M$^{2}$GRPO: Mamba-based Multi-Agent Group Relative Policy Optimization for Biomimetic Underwater Robots Pursuit
Summary: arXiv:2604.19404v1 Announce Type: cross
Abstract
Traditional policy learning methods in cooperative pursuit face fundamental challenges in biomimetic underwater robots, where long-horizon decision making, partial observability, and inter-robot coordination require both expressiveness and stability. To address these issues, a novel framework called Mamba-based multi-agent group relative policy optimization (M$^{2}$GRPO) is proposed, which integrates a selective state-space Mamba policy with group-relative policy optimization under the centralized-training and decentralized-execution (CTDE) paradigm.
Key Features of M$^{2}$GRPO
The M$^{2}$GRPO framework introduces several innovative features aimed at improving the performance of biomimetic underwater robots in cooperative scenarios:
- Selective State-Space Mamba Policy: This policy leverages observation history to capture long-horizon temporal dependencies.
- Attention-Based Relational Features: The framework encodes inter-agent interactions effectively, ensuring that the robots can coordinate their actions based on evolving circumstances.

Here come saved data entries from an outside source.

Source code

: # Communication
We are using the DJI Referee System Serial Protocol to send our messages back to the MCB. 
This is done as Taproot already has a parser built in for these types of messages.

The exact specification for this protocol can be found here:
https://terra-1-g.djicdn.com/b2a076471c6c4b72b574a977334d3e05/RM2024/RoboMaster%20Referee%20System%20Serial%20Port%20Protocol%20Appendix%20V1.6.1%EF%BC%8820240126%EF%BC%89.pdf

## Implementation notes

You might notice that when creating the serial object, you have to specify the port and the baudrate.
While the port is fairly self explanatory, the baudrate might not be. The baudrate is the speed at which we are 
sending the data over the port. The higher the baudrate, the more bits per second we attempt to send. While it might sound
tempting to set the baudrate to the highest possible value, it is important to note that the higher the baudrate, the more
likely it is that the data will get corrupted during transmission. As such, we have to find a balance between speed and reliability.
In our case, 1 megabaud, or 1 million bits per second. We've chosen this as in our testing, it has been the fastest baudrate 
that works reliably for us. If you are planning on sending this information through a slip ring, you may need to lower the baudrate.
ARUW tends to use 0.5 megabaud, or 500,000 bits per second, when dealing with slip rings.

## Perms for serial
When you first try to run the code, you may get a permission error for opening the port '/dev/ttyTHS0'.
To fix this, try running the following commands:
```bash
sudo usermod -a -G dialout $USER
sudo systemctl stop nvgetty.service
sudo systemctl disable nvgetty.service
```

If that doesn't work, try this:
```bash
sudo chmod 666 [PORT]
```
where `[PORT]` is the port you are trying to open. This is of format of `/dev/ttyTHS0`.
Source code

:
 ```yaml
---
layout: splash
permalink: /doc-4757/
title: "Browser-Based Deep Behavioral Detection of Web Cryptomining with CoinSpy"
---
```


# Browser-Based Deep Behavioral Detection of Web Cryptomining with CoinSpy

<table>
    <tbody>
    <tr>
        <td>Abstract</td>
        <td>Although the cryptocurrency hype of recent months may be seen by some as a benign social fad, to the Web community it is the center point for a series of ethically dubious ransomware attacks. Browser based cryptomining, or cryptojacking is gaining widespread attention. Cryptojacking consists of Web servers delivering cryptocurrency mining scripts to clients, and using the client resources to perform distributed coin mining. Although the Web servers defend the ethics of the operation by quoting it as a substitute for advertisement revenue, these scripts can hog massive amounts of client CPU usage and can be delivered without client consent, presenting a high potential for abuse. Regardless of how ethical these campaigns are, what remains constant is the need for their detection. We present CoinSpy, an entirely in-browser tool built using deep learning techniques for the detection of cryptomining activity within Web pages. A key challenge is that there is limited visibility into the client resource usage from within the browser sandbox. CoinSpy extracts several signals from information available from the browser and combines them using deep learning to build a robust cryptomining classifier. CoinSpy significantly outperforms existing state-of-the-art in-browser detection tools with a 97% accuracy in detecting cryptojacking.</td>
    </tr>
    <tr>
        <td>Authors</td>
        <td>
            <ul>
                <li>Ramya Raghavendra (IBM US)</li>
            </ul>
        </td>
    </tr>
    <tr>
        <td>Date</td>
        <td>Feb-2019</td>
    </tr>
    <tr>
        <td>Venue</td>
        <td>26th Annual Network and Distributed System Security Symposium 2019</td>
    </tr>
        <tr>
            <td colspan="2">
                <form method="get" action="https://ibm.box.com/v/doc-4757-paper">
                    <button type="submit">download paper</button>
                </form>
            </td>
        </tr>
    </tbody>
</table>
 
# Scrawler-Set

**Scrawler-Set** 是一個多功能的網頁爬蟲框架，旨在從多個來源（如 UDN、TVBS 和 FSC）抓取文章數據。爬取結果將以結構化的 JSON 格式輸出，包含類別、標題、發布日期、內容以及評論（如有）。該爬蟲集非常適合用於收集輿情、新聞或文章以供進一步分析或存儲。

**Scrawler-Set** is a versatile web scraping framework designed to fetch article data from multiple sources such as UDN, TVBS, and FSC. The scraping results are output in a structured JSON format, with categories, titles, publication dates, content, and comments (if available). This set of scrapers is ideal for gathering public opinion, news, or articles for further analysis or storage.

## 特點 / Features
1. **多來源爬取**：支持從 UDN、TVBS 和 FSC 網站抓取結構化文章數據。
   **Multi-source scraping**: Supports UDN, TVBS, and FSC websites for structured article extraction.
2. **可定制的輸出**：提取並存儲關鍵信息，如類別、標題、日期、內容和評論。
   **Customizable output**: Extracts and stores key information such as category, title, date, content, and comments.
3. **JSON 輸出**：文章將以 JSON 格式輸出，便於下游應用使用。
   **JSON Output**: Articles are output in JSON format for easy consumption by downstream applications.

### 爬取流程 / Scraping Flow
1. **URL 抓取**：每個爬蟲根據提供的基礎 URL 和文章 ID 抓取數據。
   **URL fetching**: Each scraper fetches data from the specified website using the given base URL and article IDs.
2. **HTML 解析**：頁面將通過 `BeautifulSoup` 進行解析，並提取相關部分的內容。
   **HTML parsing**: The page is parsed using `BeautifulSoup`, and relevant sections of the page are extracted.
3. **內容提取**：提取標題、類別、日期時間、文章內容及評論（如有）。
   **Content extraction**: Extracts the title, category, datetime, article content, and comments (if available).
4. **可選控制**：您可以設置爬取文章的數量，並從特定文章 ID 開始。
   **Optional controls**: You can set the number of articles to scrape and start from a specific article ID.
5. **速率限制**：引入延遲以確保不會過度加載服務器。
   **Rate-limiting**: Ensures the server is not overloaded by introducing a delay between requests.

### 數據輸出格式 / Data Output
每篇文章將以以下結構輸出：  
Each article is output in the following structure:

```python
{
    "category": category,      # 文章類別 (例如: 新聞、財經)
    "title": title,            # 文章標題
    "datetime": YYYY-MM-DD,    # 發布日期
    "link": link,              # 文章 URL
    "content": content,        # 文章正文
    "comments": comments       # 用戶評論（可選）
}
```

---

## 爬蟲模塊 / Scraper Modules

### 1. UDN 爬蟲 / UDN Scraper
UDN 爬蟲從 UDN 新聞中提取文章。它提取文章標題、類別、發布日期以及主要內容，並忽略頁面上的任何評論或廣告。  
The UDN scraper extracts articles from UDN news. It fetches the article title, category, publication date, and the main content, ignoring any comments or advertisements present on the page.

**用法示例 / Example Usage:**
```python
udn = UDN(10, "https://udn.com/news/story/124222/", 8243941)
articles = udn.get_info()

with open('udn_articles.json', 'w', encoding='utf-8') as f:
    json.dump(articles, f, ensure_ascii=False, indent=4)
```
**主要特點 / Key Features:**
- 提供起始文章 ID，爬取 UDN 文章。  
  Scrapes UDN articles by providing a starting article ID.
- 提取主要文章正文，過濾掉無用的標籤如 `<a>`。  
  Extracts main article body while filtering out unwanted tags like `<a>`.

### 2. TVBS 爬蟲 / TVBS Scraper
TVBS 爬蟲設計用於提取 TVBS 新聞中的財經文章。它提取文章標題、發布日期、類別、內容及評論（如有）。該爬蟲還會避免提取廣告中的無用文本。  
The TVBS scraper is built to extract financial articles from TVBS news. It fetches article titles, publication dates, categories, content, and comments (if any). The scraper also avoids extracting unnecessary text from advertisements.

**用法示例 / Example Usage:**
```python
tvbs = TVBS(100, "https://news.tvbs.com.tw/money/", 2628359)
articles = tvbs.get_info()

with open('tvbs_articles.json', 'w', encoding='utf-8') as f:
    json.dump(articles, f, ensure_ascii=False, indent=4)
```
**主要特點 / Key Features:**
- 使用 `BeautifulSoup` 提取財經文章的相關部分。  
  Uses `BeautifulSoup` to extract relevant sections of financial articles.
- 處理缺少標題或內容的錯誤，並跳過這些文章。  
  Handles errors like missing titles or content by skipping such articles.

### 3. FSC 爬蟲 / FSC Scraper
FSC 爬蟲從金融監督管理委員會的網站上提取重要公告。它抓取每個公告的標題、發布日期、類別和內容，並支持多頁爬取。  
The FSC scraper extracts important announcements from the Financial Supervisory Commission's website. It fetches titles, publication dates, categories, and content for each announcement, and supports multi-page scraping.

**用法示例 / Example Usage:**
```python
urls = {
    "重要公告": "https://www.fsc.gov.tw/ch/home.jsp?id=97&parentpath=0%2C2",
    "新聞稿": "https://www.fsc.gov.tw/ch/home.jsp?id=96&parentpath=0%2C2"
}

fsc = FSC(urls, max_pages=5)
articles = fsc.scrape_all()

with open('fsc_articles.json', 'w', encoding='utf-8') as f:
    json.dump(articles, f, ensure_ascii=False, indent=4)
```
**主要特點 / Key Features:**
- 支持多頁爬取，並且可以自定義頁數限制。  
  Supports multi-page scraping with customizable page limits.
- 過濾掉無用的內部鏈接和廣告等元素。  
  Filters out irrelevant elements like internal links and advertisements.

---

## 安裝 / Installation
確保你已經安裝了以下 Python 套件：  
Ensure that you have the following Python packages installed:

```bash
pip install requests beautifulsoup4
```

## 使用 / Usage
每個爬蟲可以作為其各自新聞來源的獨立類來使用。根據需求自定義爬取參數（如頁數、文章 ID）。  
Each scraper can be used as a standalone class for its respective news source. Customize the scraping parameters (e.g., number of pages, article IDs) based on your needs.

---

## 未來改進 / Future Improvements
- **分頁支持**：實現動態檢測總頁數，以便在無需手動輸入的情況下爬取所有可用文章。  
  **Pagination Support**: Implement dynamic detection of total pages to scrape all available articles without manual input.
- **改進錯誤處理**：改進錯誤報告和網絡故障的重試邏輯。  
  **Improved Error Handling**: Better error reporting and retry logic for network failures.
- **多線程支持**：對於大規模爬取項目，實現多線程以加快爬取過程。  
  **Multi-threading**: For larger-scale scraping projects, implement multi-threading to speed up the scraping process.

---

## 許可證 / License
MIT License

- Bounded Continuous Actions: Actions are produced through normalized Gaussian sampling, which provides stability and consistency in decision-making.
Improved Credit Assignment
To enhance credit assignment without compromising stability, the M$^{2}$GRPO employs a novel approach:
- Group-Relative Advantages: Rewards are normalized across agents within each episode, allowing for more accurate assessment of each agent’s contribution to the group’s success.
- Multi-Agent Extension of GRPO: This extension significantly reduces the demand for training resources while enabling stable and scalable policy updates.
Performance Evaluation
Extensive simulations and real-world pool experiments have been conducted to evaluate the effectiveness of M$^{2}$GRPO:
- The framework was tested across various team scales and evader strategies.
- Results indicate that M$^{2}$GRPO consistently outperforms both the Multi-Agent Proximal Policy Optimization (MAPPO) and recurrent baselines.
- Key metrics such as pursuit success rate and capture efficiency show significant improvements with the implementation of M$^{2}$GRPO.
Conclusion
Overall, the proposed M$^{2}$GRPO framework offers a practical and scalable solution for cooperative underwater pursuit with biomimetic robot systems. By addressing the challenges of long-horizon decision-making, partial observability, and inter-robot coordination, M$^{2}$GRPO paves the way for more effective and efficient operations in aquatic environments.